Menurut Berndt (dalam Agustina & Irma). dalam teori etologi, kelekatan merupakan kombinasi
konsep yang unik dari beberapa teori. Untuk memudahkan dalam memahami, maka konsep-
konsep teori tersebut digabungkan dan dirangkum menjadi beberapa konsep di bawah ini;
a. Tingkah laku pada bayi merupakan perubahan yang alami dan instinkif. Untuk membantu
bayi bertahan dalam kehidupan dengan perlindungan orang tua.
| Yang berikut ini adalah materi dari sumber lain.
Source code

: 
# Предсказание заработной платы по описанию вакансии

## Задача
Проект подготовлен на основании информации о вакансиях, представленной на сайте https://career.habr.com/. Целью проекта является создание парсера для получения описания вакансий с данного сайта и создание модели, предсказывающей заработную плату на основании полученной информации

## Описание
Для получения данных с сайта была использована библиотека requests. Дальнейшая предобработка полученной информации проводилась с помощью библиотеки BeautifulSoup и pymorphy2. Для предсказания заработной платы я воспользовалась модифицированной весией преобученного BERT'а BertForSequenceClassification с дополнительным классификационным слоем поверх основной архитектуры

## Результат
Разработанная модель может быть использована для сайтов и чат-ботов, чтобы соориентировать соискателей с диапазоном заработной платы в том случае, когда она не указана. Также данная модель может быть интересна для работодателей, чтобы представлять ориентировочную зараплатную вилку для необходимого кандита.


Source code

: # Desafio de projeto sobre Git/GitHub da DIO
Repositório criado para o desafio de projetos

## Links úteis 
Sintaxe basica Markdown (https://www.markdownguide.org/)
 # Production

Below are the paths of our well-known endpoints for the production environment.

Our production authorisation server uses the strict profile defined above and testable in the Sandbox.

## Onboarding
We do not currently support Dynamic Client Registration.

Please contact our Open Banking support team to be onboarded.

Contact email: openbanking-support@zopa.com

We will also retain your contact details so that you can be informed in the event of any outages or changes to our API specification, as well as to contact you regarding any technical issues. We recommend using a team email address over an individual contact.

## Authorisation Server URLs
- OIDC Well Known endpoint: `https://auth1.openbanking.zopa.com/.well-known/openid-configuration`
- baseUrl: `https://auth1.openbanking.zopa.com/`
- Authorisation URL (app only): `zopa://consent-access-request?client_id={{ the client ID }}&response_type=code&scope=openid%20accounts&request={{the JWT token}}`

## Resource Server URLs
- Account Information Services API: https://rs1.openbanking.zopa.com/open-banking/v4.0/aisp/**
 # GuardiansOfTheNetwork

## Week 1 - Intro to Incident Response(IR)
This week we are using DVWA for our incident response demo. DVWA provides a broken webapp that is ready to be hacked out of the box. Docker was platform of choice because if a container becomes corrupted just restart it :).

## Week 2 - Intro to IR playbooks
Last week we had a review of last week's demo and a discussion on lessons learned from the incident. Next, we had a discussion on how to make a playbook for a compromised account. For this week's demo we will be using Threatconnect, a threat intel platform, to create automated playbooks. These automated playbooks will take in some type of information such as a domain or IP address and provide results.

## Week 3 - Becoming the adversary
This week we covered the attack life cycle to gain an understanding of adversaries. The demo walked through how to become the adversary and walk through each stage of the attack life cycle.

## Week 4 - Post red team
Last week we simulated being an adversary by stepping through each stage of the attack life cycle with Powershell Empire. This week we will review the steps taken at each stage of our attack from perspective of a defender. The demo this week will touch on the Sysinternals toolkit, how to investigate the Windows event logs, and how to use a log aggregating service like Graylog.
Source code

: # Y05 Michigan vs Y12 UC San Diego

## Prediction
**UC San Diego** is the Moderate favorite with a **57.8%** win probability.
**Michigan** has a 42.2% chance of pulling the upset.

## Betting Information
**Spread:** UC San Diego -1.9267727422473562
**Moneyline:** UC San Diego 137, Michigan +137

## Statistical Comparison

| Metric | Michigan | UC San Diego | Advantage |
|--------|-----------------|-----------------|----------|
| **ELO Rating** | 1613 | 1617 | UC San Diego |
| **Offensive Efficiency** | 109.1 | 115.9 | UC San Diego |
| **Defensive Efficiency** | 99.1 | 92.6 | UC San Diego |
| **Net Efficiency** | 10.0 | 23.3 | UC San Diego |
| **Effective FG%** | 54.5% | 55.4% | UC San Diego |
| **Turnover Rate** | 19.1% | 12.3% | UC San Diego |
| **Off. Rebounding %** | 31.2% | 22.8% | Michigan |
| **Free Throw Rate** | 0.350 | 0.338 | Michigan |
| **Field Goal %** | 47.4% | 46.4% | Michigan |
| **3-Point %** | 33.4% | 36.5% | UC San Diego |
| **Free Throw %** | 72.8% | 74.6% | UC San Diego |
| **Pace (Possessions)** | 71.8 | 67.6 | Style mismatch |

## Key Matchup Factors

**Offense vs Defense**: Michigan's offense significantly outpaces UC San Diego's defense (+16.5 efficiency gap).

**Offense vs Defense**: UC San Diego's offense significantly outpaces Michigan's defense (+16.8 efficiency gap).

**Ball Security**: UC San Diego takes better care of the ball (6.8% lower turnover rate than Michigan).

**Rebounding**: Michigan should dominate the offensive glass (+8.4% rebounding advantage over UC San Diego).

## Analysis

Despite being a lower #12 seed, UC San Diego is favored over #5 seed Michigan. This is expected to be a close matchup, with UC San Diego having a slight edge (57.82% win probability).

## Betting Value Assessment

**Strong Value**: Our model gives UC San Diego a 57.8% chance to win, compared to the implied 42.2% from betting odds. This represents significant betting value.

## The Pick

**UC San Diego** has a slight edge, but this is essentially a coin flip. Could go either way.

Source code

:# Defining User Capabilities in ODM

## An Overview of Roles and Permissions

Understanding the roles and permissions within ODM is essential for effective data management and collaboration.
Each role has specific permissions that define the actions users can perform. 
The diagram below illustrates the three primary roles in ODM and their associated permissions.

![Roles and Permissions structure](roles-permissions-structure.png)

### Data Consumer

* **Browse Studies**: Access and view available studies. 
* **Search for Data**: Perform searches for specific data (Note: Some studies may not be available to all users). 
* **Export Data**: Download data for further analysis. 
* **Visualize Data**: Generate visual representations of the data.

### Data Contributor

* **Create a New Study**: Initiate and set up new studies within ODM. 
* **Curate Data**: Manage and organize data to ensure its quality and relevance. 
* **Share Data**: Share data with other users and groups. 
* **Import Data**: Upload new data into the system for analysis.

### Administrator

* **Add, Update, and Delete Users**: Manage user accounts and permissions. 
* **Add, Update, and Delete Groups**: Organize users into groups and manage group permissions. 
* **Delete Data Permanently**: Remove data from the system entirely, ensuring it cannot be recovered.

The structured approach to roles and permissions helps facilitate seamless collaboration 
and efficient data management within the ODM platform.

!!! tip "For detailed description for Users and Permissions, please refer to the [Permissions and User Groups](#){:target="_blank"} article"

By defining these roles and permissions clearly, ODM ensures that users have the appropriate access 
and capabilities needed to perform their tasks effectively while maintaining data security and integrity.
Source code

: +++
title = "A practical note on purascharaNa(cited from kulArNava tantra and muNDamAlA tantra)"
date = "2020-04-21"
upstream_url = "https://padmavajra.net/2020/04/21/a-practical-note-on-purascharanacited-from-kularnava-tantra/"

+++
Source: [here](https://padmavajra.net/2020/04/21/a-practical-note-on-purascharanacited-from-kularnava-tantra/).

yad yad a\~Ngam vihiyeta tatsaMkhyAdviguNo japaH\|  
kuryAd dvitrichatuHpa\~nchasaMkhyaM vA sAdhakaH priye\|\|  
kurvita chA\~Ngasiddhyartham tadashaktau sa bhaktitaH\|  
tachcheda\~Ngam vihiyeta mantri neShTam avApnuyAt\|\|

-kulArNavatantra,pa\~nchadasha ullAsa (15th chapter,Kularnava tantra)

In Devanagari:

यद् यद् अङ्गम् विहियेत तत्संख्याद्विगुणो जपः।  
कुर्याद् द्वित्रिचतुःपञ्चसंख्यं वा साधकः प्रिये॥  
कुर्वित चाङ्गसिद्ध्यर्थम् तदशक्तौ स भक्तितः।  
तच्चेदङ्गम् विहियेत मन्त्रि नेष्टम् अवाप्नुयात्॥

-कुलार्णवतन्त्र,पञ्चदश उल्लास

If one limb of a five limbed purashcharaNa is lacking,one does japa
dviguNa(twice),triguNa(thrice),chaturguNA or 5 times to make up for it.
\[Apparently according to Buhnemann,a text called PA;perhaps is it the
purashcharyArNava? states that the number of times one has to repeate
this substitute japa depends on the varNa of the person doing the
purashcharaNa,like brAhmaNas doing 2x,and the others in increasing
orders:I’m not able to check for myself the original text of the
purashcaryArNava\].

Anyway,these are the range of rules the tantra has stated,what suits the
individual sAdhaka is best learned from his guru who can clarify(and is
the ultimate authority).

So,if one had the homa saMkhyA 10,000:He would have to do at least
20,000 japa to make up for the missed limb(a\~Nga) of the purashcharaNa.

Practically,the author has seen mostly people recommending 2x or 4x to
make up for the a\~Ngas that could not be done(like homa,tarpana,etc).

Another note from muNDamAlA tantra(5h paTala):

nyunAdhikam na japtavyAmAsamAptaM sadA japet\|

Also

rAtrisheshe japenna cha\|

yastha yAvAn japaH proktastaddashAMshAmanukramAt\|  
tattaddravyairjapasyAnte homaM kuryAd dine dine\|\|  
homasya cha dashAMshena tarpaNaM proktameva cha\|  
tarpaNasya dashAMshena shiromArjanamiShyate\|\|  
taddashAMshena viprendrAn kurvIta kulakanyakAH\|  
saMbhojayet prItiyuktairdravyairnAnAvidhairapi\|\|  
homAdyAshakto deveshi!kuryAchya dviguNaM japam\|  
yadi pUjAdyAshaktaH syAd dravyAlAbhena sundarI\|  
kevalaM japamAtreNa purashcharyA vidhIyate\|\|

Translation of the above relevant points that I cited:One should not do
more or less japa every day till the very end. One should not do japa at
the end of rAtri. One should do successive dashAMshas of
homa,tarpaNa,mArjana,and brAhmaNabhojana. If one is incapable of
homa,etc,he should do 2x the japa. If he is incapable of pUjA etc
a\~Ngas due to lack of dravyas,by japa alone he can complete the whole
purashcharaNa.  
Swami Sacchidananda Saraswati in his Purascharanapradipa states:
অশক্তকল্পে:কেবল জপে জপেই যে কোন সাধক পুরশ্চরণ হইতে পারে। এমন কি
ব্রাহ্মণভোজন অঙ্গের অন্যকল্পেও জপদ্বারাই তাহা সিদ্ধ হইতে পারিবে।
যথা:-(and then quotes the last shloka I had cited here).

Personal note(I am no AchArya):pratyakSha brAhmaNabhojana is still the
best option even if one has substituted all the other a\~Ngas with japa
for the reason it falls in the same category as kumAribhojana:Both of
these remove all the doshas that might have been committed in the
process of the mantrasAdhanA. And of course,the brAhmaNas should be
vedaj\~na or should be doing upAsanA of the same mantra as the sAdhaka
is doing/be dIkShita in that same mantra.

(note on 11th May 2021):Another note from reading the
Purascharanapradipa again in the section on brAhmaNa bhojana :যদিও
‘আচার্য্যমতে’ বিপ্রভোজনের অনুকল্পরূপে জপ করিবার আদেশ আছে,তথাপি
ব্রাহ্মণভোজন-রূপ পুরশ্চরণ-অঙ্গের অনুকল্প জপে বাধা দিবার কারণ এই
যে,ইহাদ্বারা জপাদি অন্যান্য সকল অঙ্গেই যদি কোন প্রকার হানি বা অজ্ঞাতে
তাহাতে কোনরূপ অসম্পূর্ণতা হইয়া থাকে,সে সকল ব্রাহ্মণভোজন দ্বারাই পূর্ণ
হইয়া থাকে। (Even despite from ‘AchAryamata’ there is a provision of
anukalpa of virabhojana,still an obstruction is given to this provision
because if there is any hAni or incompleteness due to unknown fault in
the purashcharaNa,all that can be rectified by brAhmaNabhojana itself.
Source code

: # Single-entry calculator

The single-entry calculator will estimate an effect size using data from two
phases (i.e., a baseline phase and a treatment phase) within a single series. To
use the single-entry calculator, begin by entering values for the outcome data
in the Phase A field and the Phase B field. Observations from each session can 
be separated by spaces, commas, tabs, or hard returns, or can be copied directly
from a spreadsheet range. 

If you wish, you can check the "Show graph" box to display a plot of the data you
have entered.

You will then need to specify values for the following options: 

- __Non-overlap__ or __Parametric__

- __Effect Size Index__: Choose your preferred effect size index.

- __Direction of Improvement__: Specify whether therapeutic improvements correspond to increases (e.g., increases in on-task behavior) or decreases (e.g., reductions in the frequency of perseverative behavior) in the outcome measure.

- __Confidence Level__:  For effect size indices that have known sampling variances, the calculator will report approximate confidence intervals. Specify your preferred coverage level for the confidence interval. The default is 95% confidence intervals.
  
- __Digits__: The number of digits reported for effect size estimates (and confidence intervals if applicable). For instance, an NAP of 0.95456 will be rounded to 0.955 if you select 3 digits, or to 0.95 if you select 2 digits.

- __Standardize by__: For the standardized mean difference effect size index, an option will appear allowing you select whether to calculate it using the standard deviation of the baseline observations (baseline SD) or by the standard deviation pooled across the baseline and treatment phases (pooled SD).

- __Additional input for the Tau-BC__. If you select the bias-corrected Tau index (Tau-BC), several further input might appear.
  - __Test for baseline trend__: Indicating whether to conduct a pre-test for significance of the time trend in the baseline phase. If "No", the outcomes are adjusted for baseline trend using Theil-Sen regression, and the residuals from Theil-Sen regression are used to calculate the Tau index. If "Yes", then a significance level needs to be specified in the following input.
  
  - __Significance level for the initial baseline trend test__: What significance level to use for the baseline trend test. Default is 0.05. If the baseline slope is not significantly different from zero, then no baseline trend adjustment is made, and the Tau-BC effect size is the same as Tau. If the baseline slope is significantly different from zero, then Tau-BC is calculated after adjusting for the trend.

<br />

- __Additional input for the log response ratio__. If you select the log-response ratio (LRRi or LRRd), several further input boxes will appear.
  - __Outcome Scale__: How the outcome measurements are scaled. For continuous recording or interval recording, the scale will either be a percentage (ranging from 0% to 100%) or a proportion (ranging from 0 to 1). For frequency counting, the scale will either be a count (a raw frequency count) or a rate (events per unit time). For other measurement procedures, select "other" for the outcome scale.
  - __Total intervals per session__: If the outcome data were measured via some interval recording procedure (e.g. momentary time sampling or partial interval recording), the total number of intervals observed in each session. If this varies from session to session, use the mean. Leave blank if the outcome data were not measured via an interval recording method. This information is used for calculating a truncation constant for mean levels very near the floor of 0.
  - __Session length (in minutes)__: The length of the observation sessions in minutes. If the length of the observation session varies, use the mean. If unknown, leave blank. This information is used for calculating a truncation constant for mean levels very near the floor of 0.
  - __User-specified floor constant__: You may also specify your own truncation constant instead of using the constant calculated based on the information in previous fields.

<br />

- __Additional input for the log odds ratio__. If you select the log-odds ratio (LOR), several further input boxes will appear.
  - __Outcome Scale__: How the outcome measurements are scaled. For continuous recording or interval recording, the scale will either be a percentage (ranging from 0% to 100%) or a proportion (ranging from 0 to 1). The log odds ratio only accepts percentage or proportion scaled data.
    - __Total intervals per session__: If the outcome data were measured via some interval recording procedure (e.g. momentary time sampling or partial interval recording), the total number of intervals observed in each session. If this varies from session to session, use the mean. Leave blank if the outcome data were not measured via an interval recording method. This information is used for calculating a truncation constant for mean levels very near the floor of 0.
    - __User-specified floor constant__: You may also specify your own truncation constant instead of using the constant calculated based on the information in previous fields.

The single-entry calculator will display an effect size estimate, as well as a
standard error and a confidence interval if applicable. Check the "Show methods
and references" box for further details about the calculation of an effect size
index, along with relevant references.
b. Kelekatan manusia tidak tegantung pada makanan yang dibutuhkan bayi atau ibu yang
selalu memberi susu.
c. Bayi akan dekat dengan orang yang banyak melakukan interaksi dengannya.
d. Tahun pertama kelahiran anak, merupaka periode yang peka dalam perkembangan
kelekatan
e. Tingkah laku lekat bayi akan bias terhadap orang tertentu saja, biasanya ibu. Walaupun
bayi akan dekat dengan beberapa orang lain selain ibu, kelekatan dengan ibulah yang
banyak mempengaruhinya. f. Pada usia tiga tahun, kelekatan dikembangkan dalam
pencapaian tujuan yang tepat antara anak dan ibu.dll
a. Figur Lekat
Figur lekat adalah orang-orang yang dijadikan anak-anak sebagai objek keterikatan.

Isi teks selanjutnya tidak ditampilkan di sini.